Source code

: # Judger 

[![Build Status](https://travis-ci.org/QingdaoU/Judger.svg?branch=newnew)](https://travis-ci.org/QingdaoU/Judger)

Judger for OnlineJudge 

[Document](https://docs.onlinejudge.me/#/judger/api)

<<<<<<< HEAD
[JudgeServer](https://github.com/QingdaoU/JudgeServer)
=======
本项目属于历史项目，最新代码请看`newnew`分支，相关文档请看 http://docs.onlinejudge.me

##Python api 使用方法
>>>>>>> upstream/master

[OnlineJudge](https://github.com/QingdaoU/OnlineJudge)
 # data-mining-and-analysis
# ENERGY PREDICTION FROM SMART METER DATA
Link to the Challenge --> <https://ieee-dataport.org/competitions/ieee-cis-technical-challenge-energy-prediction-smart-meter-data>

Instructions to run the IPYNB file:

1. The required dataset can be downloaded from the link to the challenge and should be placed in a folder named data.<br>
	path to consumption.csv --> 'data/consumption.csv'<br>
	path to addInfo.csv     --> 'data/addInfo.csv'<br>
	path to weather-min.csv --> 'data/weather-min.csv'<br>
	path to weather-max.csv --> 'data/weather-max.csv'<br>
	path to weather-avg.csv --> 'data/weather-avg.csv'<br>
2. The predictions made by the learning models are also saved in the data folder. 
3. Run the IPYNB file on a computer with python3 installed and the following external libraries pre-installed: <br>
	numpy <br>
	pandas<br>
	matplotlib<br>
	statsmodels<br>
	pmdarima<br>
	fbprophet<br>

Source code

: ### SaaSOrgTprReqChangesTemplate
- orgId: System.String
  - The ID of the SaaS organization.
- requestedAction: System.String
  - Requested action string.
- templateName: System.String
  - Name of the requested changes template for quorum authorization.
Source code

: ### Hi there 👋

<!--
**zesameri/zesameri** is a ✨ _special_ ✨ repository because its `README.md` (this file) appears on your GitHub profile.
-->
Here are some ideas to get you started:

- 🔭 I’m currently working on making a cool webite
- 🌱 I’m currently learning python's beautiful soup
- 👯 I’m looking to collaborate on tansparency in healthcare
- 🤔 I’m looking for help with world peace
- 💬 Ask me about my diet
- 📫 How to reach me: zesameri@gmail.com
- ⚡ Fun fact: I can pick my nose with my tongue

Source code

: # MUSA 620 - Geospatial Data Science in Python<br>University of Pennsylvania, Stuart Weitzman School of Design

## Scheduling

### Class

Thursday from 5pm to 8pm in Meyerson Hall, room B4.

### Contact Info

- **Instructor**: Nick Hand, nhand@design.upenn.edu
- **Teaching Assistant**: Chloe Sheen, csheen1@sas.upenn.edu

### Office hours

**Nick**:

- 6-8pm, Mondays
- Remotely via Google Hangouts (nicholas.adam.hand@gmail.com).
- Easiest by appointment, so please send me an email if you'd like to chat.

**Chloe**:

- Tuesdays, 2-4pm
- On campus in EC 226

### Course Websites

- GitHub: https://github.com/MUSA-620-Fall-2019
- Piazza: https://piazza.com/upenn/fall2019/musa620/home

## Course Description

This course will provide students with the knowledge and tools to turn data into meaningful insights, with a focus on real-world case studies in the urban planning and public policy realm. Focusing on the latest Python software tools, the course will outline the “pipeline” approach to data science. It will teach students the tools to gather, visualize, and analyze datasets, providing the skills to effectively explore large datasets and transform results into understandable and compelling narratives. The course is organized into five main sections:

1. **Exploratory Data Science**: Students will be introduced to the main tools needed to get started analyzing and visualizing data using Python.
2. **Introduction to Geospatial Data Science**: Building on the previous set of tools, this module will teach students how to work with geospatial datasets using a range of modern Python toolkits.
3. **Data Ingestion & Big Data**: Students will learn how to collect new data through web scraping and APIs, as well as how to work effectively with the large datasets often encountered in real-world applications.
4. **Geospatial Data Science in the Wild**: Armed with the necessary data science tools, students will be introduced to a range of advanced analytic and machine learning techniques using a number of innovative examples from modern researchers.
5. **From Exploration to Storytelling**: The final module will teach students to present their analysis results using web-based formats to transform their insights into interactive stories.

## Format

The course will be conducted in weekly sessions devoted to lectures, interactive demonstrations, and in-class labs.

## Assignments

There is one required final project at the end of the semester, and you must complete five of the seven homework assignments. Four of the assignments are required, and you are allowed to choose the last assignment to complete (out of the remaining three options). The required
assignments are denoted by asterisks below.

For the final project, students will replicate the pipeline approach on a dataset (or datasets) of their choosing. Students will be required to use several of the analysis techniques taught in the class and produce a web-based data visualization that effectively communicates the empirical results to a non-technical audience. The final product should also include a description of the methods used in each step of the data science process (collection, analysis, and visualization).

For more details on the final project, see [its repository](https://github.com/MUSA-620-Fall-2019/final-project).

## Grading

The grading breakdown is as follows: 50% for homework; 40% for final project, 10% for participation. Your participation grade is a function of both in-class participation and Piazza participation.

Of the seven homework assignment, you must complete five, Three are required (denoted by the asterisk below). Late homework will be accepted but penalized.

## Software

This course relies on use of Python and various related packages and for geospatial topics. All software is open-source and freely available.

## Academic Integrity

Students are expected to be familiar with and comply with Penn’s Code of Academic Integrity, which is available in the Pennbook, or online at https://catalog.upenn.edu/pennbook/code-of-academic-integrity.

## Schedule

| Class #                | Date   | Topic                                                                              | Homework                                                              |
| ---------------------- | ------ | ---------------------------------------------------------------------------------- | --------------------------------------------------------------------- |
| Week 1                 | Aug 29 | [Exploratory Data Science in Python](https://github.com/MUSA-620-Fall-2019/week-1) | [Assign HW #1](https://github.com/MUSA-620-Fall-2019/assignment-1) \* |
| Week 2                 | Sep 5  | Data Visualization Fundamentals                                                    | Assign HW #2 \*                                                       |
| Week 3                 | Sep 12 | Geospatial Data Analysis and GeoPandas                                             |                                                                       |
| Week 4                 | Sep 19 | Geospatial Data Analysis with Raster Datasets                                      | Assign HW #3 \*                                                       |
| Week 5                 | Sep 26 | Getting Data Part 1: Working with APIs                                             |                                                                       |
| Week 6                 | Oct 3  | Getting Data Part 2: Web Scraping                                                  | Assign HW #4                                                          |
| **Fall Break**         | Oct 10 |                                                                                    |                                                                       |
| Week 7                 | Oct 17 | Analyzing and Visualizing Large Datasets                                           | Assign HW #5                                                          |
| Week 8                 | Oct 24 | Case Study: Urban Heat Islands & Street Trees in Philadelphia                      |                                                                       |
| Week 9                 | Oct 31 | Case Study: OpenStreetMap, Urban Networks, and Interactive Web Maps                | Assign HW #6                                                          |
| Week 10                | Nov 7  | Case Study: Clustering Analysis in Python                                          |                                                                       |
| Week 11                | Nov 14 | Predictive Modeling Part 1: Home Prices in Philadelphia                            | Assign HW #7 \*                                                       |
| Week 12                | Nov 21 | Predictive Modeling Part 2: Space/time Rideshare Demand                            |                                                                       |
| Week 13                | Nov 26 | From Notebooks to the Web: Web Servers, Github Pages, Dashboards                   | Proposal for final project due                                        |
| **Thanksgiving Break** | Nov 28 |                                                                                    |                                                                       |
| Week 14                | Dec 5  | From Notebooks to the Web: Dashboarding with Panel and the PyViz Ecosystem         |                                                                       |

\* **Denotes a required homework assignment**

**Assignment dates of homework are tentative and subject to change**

■ THE TASK ■
From the entries above, return exactly the line containing "[Document](https://docs.onlinejudge.me/#/judger/api)", the line containing "path to addInfo.csv", and all lines between, and nothing else.

■ PROBLEM SOLUTION ■
[Document](https://docs.onlinejudge.me/#/judger/api)

<<<<<<< HEAD
[JudgeServer](https://github.com/QingdaoU/JudgeServer)
=======
本项目属于历史项目，最新代码请看`newnew`分支，相关文档请看 http://docs.onlinejudge.me

##Python api 使用方法
>>>>>>> upstream/master

[OnlineJudge](https://github.com/QingdaoU/OnlineJudge)
 # data-mining-and-analysis
# ENERGY PREDICTION FROM SMART METER DATA
Link to the Challenge --> <https://ieee-dataport.org/competitions/ieee-cis-technical-challenge-energy-prediction-smart-meter-data>

Instructions to run the IPYNB file:

1. The required dataset can be downloaded from the link to the challenge and should be placed in a folder named data.<br>
	path to consumption.csv --> 'data/consumption.csv'<br>
	path to addInfo.csv     --> 'data/addInfo.csv'<br>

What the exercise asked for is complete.